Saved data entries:
_ _ _

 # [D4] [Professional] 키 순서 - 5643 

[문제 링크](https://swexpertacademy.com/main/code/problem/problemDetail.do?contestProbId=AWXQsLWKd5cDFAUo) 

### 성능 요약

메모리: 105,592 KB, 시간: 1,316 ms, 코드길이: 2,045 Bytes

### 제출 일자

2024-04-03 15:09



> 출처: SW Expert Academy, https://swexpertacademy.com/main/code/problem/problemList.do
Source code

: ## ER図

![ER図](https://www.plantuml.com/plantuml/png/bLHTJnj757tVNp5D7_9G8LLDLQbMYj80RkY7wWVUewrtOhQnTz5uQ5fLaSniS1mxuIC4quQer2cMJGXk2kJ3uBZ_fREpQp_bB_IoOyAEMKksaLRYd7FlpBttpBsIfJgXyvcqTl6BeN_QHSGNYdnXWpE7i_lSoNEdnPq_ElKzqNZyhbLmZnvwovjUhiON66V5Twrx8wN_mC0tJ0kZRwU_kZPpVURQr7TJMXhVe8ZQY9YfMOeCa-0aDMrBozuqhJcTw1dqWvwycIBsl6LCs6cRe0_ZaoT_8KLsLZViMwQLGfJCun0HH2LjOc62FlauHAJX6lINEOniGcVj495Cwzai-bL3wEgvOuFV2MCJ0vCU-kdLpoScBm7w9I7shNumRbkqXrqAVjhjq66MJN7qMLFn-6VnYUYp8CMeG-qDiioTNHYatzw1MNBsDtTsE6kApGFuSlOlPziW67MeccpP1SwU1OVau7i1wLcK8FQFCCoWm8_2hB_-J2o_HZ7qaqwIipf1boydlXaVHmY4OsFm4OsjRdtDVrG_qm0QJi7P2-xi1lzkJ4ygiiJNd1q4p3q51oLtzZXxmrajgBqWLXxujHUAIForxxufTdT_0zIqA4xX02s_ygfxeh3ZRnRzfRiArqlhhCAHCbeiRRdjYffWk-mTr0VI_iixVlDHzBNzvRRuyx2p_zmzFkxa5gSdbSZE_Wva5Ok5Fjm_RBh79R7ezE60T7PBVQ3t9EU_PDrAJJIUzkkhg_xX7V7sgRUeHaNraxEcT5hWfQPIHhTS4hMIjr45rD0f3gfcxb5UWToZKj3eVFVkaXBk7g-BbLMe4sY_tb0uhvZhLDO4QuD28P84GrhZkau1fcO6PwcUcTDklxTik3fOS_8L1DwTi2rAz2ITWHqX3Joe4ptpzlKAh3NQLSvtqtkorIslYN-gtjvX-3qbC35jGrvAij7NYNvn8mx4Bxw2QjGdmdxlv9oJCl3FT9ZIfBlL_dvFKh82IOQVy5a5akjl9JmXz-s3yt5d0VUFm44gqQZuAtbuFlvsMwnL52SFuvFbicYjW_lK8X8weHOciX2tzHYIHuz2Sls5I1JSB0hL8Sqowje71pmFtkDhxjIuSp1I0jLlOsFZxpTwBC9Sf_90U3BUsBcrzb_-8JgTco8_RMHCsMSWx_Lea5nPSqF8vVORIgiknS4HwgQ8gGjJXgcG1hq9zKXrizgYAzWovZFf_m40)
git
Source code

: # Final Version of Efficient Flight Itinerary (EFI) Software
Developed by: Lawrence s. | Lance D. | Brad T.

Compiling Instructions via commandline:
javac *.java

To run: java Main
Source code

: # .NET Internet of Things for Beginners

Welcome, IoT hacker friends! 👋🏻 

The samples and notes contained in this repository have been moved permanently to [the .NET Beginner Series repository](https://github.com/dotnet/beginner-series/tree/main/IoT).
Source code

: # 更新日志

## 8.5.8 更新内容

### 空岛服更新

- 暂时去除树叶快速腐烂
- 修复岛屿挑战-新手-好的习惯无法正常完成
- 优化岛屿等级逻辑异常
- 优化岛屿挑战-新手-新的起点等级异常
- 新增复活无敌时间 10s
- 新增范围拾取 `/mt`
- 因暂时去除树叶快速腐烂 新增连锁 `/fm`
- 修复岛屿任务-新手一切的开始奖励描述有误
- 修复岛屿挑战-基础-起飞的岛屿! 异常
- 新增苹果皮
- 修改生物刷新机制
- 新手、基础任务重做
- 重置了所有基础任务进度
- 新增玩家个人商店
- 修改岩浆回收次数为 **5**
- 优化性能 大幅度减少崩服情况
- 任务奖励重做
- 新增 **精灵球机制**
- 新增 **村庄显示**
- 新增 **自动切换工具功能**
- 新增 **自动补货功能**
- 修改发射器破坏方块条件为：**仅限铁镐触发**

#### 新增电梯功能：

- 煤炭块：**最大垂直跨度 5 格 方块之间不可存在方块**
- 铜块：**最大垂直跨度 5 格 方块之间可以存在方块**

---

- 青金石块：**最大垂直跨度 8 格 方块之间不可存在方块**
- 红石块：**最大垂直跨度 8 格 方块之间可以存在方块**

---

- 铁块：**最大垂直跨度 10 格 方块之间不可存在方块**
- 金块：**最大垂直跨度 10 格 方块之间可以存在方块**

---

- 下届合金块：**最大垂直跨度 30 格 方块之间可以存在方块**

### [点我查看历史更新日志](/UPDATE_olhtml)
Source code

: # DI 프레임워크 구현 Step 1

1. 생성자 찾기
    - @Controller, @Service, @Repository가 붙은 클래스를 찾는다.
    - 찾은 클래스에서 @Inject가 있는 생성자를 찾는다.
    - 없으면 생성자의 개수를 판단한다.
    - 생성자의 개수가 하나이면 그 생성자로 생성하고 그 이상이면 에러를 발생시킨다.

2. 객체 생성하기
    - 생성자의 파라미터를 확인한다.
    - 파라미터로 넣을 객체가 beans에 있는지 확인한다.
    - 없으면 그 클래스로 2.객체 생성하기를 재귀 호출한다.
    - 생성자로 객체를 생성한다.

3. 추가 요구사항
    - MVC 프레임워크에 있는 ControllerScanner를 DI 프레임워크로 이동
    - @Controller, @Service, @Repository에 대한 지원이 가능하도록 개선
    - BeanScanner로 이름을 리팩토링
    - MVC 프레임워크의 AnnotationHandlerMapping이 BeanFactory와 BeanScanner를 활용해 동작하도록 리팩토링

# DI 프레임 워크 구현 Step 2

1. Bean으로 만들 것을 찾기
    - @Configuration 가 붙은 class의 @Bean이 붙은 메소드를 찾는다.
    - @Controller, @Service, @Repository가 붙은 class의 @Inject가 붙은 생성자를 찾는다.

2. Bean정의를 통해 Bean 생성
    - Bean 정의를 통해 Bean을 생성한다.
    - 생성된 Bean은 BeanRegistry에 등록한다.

_ _ _

— Task details —
Once the line with "- 优化岛屿挑战-新手-新的起点等级异常" is found, write out that line and every one after it through the last line of the records, exactly and with nothing else.

— Answer below —
- 优化岛屿挑战-新手-新的起点等级异常
- 新增复活无敌时间 10s
- 新增范围拾取 `/mt`
- 因暂时去除树叶快速腐烂 新增连锁 `/fm`
- 修复岛屿任务-新手一切的开始奖励描述有误
- 修复岛屿挑战-基础-起飞的岛屿! 异常
- 新增苹果皮
- 修改生物刷新机制
- 新手、基础任务重做
- 重置了所有基础任务进度
- 新增玩家个人商店
- 修改岩浆回收次数为 **5**
- 优化性能 大幅度减少崩服情况
- 任务奖励重做
- 新增 **精灵球机制**
- 新增 **村庄显示**
- 新增 **自动切换工具功能**
- 新增 **自动补货功能**
- 修改发射器破坏方块条件为：**仅限铁镐触发**

#### 新增电梯功能：

- 煤炭块：**最大垂直跨度 5 格 方块之间不可存在方块**
- 铜块：**最大垂直跨度 5 格 方块之间可以存在方块**

---

- 青金石块：**最大垂直跨度 8 格 方块之间不可存在方块**
- 红石块：**最大垂直跨度 8 格 方块之间可以存在方块**

---

- 铁块：**最大垂直跨度 10 格 方块之间不可存在方块**
- 金块：**最大垂直跨度 10 格 方块之间可以存在方块**

---

- 下届合金块：**最大垂直跨度 30 格 方块之间可以存在方块**

### [点我查看历史更新日志](/UPDATE_olhtml)
Source code

: # DI 프레임워크 구현 Step 1

1. 생성자 찾기
    - @Controller, @Service, @Repository가 붙은 클래스를 찾는다.
    - 찾은 클래스에서 @Inject가 있는 생성자를 찾는다.
    - 없으면 생성자의 개수를 판단한다.
    - 생성자의 개수가 하나이면 그 생성자로 생성하고 그 이상이면 에러를 발생시킨다.

2. 객체 생성하기
    - 생성자의 파라미터를 확인한다.
    - 파라미터로 넣을 객체가 beans에 있는지 확인한다.
    - 없으면 그 클래스로 2.객체 생성하기를 재귀 호출한다.
    - 생성자로 객체를 생성한다.

3. 추가 요구사항
    - MVC 프레임워크에 있는 ControllerScanner를 DI 프레임워크로 이동
    - @Controller, @Service, @Repository에 대한 지원이 가능하도록 개선
    - BeanScanner로 이름을 리팩토링
    - MVC 프레임워크의 AnnotationHandlerMapping이 BeanFactory와 BeanScanner를 활용해 동작하도록 리팩토링

# DI 프레임 워크 구현 Step 2

1. Bean으로 만들 것을 찾기
    - @Configuration 가 붙은 class의 @Bean이 붙은 메소드를 찾는다.
    - @Controller, @Service, @Repository가 붙은 class의 @Inject가 붙은 생성자를 찾는다.

2. Bean정의를 통해 Bean 생성
    - Bean 정의를 통해 Bean을 생성한다.
    - 생성된 Bean은 BeanRegistry에 등록한다.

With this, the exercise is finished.